En realidad, no hace falta llegar a esta suspicacia que atrae taquilla a las películas de terror y de ciencia ficción. Es posible que existan esas bodegas conspiradoras planetarias. La elección de Trump, incitada por hackers rusos, sería un ejemplo. Pero es más probable que no existan: la maquinaria síquica global es tan intrincada que descarta el tecleo de confabuladores a sueldo.
A lo largo de los siglos, en cambio, las religiones han sido multiplicadoras de reacciones reflejas entre sus fieles. No son el único elemento moldeador de mentalidades, sino uno de los más poderosos. En Colombia, sin duda, los púlpitos han forjado la reverencia automática hacia postulados conservadores. Han logrado doblar la “dura cerviz” de las mayorías.
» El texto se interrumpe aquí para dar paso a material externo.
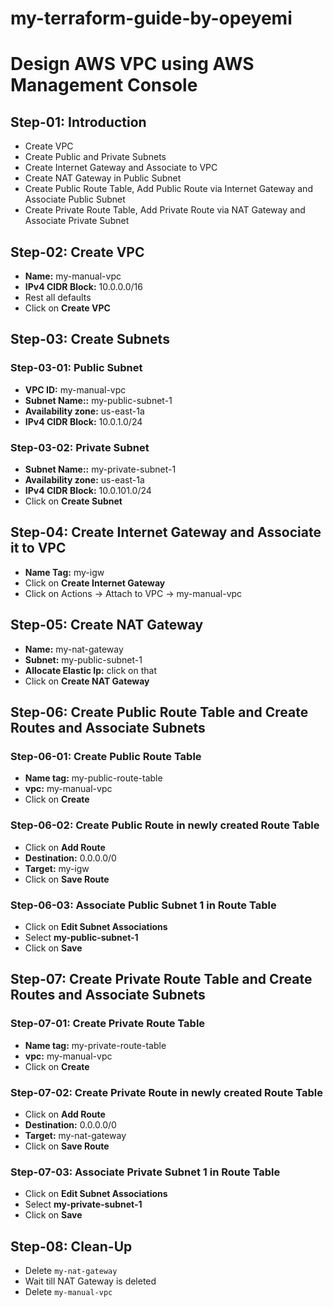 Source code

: 
# my-terraform-guide-by-opeyemi


# Design AWS VPC using AWS Management Console

## Step-01: Introduction
- Create VPC
- Create Public and Private Subnets
- Create Internet Gateway and Associate to VPC
- Create NAT Gateway in Public Subnet
- Create Public Route Table, Add Public Route via Internet Gateway and Associate Public Subnet
- Create Private Route Table, Add Private Route via NAT Gateway and Associate Private Subnet

## Step-02: Create VPC
- **Name:** my-manual-vpc
- **IPv4 CIDR Block:** 10.0.0.0/16
- Rest all defaults 
- Click on **Create VPC**

## Step-03: Create Subnets
### Step-03-01: Public Subnet
- **VPC ID:** my-manual-vpc
- **Subnet Name::** my-public-subnet-1
- **Availability zone:** us-east-1a
- **IPv4 CIDR Block:** 10.0.1.0/24

### Step-03-02: Private Subnet
- **Subnet Name::** my-private-subnet-1
- **Availability zone:** us-east-1a
- **IPv4 CIDR Block:** 10.0.101.0/24
- Click on **Create Subnet**

## Step-04: Create Internet Gateway and Associate it to VPC
- **Name Tag:** my-igw
- Click on **Create Internet Gateway**
- Click on Actions -> Attach to VPC -> my-manual-vpc

## Step-05: Create NAT Gateway
- **Name:** my-nat-gateway
- **Subnet:** my-public-subnet-1
- **Allocate Elastic Ip:** click on that
- Click on **Create NAT Gateway**

## Step-06: Create Public Route Table and Create Routes and Associate Subnets
### Step-06-01: Create Public Route Table
- **Name tag:** my-public-route-table
- **vpc:** my-manual-vpc
- Click on **Create**
### Step-06-02: Create Public Route in newly created Route Table
- Click on **Add Route**
- **Destination:** 0.0.0.0/0
- **Target:** my-igw
- Click on **Save Route**
### Step-06-03: Associate Public Subnet 1 in Route Table
- Click on **Edit Subnet Associations**
- Select **my-public-subnet-1**
- Click on **Save**


## Step-07: Create Private Route Table and Create Routes and Associate Subnets
### Step-07-01: Create Private Route Table
- **Name tag:** my-private-route-table
- **vpc:** my-manual-vpc
- Click on **Create**
### Step-07-02: Create Private Route in newly created Route Table
- Click on **Add Route**
- **Destination:** 0.0.0.0/0
- **Target:** my-nat-gateway
- Click on **Save Route**
### Step-07-03: Associate Private Subnet 1 in Route Table
- Click on **Edit Subnet Associations**
- Select **my-private-subnet-1**
- Click on **Save**

## Step-08: Clean-Up
- Delete `my-nat-gateway`
- Wait till NAT Gateway is deleted
- Delete `my-manual-vpc`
En tiempos más recientes, las muchedumbres juveniles se arremolinaron en las calles, se hicieron rebeldes con tambores, proclamaron la resistencia. Fue evidente el colapso de aquella prédica que moldeó a sus abuelos. La gente se hastió del hambre, de la falta de un qué hacer, del porvenir opaco a la vista. Así que llegó la policía y mandó parar.
Hace dos años cundió el coronavirus y al establecimiento “se le apareció la Virgen”. Fue la ocasión de disciplinar a los ciudadanos, ya no mediante el miedo al infierno sino con el pánico al contagio y la muerte solitaria. Se confinó a la gente, se le prohibió encontrarse con sus amigos a practicar el deporte favorito de la tertulia.
Entre las medidas unificadoras reinó el tapabocas. Esta cincha para la boca se instaló en los cerebros. Lo demás es conocido.